Haste Open Air 2026 ist restlos ausverkauft

von Hasepost 16. März 2026

Verkaufsrekord für das Haste Open Air in Osnabrück: Das Festival ist früher als jemals zuvor ausverkauft. Wer sich rechtzeitig ein Ticket gesichert hat, darf sich Anfang September auf eines der beliebtesten kleinen Festivals im Raum Osnabrück freuen. Das Organisationsteam lässt die Fangemeinde nicht ganz ohne Musik in den Frühling: Am 11. April 2026 findet der beliebte Grill- und Bierabend nahe des Festivalgeländes im Ortsteil Haste statt – kostenlos, draußen und mit der Osnabrücker Cover-Band „Akustikhelden“.

Verbundenheit, Solidarität und Rock ‘n‘ Roll

Das ehrenamtlich organisierte Haste Open Air hat sich in den vergangenen Jahren weit über die Stadtgrenzen hinaus als authentisches Gemeinschaftserlebnis etabliert. Dass die Tickets für die Ausgabe im Jahr 2026 so schnell vergriffen waren, dürfte neben der familiären Community auch an den diesjährigen Headlinern liegen.
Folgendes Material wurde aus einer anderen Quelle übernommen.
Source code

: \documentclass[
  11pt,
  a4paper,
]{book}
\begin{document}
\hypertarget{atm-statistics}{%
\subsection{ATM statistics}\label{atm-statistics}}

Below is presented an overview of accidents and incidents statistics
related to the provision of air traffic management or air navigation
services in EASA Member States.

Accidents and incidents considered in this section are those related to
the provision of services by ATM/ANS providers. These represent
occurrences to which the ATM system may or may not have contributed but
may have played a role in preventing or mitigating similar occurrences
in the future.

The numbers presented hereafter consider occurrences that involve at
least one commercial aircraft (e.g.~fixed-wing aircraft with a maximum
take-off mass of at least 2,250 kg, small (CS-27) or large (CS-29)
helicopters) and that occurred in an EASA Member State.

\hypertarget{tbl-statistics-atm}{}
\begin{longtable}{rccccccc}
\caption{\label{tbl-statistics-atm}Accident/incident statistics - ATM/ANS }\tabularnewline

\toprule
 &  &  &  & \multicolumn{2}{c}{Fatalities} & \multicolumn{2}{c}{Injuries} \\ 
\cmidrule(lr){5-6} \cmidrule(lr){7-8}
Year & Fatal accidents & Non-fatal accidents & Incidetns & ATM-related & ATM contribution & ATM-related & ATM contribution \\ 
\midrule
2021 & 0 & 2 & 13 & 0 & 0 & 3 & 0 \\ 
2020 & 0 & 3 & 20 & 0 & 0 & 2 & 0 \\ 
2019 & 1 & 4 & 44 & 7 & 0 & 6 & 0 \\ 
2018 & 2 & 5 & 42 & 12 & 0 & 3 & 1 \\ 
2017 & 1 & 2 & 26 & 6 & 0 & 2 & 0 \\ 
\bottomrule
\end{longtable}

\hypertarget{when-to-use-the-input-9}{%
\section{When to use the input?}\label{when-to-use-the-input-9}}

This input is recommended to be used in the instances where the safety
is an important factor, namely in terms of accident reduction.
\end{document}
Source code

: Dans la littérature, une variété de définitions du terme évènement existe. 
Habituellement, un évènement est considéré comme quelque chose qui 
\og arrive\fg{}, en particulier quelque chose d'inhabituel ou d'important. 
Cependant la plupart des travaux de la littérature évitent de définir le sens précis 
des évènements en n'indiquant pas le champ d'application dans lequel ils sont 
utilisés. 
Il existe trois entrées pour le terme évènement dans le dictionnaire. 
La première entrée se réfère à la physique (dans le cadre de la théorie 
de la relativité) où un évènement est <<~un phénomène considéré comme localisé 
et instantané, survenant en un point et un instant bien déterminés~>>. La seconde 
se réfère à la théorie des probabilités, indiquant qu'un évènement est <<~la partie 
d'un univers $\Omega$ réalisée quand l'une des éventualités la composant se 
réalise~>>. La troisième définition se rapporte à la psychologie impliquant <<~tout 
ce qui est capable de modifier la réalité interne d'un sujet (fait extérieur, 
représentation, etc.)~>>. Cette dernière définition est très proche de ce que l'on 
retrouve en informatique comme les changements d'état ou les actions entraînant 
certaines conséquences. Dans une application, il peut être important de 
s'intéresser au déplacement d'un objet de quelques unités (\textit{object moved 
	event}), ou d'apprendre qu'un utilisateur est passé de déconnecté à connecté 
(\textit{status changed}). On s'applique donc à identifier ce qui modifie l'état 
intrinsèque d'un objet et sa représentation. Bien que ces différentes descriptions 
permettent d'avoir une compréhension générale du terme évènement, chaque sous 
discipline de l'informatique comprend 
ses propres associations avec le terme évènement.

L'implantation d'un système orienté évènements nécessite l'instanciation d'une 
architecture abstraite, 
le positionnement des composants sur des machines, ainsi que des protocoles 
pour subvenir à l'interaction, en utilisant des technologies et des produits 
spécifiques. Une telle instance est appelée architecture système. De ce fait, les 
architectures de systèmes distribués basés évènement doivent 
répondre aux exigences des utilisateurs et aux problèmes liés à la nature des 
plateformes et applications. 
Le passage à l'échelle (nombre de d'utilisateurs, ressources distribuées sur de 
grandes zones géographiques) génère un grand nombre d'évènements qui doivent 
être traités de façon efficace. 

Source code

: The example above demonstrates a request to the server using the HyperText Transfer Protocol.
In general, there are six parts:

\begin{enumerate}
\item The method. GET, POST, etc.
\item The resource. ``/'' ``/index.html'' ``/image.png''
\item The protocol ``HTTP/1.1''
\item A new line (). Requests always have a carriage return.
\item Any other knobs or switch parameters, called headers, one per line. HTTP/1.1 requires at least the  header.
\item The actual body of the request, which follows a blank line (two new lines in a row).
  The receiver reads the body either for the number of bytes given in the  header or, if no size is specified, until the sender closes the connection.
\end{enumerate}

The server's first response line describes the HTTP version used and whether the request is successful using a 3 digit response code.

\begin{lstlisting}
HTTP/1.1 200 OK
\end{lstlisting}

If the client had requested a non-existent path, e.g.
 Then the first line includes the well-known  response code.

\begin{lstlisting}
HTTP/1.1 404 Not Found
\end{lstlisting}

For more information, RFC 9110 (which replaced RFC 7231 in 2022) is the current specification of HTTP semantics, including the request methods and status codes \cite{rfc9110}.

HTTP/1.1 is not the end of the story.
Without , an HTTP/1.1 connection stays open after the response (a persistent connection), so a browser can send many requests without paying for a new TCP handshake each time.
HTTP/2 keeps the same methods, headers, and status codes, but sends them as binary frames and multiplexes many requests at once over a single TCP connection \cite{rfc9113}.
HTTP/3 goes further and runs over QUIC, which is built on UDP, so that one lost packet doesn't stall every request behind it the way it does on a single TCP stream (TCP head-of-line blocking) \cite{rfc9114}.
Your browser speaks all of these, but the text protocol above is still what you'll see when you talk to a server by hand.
Wo die Deutschpunker von „Adam Angst“ und „Dritte Wahl“ Haltung und Leidenschaft auf die Bühne bringen, mischen die Regional-Ikonen der „Frog Bog Dosenband“ den Party-Cocktail an. Aus London gesellt sich die Ska-Band „Buster Shuffle“ im Polohemd und mit Schiebermütze hinzu.

Vorgeschmack im Frühling: Grill- und Bierabend am 11. April 2026

Für alle, die die Wartezeit auf den Festivalsommer verkürzen möchten, hat das Organisationsteam eine gute Nachricht: Bereits zum vierten Mal veranstalten sie mit dem sogenannten „Grill- und Bierabend“ ein Umsonst-und-draußen-Minifestival auf einem Teil des Geländes, auf dem auch das Hauptfestival im September stattfinden wird. Am 11. April 2026 spielen die „Akustikhelden“ aus Osnabrück live. Die Band steht für unterhaltsame Akustik-Covermusik mit Herz und Witz und hat sich in der Region eine treue Anhängerschaft erspielt. Der Eintritt ist frei.

Über das Haste Open Air

In enger Partnerschaft mit der Kirchengemeinde San Judas y San Nicolás in Havanna, Kuba, arbeitet die Katholische Kirchengemeinde Christus König in Haste an der Verbesserung der schwierigen Lebensbedingungen auf Kuba. Das 2008 ins Leben gerufene Benefizkonzert „Haste Open Air“ ist ein wichtiger Baustein. 75 Prozent des Reinerlöses spenden die Veranstalter jedes Jahr an die Partnergemeinde. Mit weiteren 25 Prozent fördert die Veranstaltung soziale Einrichtungen in Osnabrück, beispielsweise Kindertagesstätten oder das Mehrgenerationenhaus Haste.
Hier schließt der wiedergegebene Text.